>>>>>

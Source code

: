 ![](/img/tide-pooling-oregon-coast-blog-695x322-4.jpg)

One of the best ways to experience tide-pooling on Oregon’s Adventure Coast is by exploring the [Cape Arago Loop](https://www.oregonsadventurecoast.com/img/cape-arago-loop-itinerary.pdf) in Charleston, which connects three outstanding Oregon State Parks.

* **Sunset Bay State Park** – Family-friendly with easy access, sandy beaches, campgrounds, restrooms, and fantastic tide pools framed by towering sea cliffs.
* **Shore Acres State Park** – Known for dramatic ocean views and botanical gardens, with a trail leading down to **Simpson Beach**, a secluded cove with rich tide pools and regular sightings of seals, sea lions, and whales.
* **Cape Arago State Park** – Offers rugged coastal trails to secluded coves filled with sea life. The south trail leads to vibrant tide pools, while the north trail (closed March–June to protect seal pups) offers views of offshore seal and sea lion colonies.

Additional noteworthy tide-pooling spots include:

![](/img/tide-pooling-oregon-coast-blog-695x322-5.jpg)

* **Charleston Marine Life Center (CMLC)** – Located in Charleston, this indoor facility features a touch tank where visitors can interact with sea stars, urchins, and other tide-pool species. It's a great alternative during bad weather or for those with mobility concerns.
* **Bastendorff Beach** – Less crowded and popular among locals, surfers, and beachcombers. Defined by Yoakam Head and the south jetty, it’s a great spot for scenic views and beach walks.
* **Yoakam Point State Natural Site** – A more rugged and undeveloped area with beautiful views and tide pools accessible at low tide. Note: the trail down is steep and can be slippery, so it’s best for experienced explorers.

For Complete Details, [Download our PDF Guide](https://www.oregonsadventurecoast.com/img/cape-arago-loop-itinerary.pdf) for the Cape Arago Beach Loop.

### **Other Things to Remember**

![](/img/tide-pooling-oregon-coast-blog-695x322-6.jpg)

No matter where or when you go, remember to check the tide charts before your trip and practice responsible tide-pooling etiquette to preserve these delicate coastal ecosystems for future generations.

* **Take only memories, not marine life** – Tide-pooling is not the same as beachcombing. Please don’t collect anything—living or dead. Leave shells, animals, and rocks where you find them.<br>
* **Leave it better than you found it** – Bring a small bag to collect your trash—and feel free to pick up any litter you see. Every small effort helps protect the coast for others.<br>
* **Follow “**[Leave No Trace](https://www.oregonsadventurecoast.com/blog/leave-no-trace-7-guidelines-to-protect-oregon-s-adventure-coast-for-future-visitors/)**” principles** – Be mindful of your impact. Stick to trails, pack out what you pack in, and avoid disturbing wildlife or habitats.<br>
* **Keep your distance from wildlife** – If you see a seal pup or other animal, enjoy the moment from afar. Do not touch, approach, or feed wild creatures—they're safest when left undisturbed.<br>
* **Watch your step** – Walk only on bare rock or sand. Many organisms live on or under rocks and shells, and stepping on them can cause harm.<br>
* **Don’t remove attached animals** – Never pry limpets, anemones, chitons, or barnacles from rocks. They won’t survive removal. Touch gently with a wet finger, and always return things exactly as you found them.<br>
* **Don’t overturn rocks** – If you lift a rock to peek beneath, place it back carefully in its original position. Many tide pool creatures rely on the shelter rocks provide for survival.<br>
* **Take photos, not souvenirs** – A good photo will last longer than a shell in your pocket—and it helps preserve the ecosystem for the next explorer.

<<<<<
>>>>>

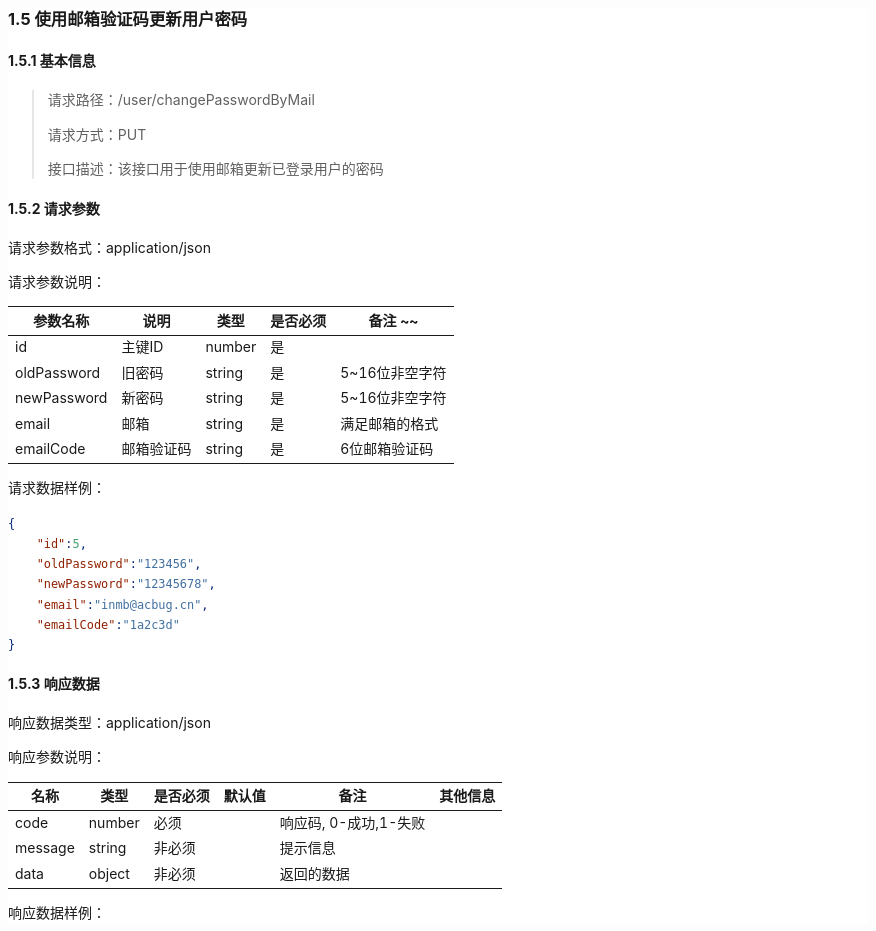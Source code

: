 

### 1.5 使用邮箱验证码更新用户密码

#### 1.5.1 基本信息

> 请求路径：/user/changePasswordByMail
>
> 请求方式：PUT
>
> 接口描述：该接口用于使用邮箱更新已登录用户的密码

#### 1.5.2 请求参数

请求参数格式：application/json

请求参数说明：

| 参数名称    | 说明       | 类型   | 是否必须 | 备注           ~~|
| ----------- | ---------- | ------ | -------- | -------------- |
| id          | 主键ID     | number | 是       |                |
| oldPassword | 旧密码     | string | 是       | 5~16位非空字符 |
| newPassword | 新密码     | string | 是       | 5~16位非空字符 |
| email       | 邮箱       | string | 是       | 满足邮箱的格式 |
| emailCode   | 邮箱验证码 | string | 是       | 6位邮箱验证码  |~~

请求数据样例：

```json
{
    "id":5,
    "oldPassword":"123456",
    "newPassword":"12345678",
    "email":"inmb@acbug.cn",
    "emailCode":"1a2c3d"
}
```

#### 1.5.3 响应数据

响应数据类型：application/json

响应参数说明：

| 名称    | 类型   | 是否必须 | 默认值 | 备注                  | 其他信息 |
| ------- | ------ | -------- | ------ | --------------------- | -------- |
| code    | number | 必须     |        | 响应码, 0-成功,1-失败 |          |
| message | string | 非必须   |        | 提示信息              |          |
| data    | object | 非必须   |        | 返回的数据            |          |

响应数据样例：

<<<<<

Problem » Look through the entries above and find each line where the word "string" occurs; copy those lines.

Output for this task »
| oldPassword | 旧密码     | string | 是       | 5~16位非空字符 |
| newPassword | 新密码     | string | 是       | 5~16位非空字符 |
| email       | 邮箱       | string | 是       | 满足邮箱的格式 |
| emailCode   | 邮箱验证码 | string | 是       | 6位邮箱验证码  |~~
| message | string | 非必须   |        | 提示信息              |          |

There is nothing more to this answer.